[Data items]

◇ ◇ ◇ ◇

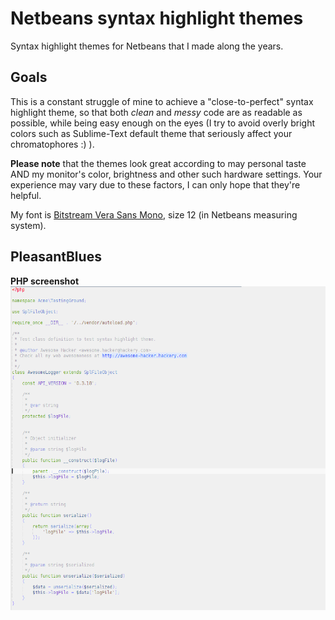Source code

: # Netbeans syntax highlight themes
Syntax highlight themes for Netbeans that I made along the years.
## Goals
This is a constant struggle of mine to achieve a "close-to-perfect" syntax highlight theme,
so that both *clean* and *messy* code are as readable as possible, while being easy enough
on the eyes (I try to avoid overly bright colors such as Sublime-Text default theme that
seriously affect your chromatophores :) ).

**Please note** that the themes look great according to may personal taste AND my monitor's color,
brightness and other such hardware settings. Your experience may vary due to these factors, I can
only hope that they're helpful.

My font is [Bitstream Vera Sans Mono](http://ftp.gnome.org/pub/GNOME/sources/ttf-bitstream-vera/1.10/ ), size 12 (in Netbeans measuring system).

## PleasantBlues
**PHP screenshot**
![PleasantBlues theme - PHP demo](/images/PleasantBlues/php.png)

◇ ◇ ◇ ◇

> **WORK INSTRUCTION**:
What this exercise asks for is every line of the data above with the word "highlight".

> **COMPLETED EXERCISE**:
: # Netbeans syntax highlight themes
Syntax highlight themes for Netbeans that I made along the years.
This is a constant struggle of mine to achieve a "close-to-perfect" syntax highlight theme,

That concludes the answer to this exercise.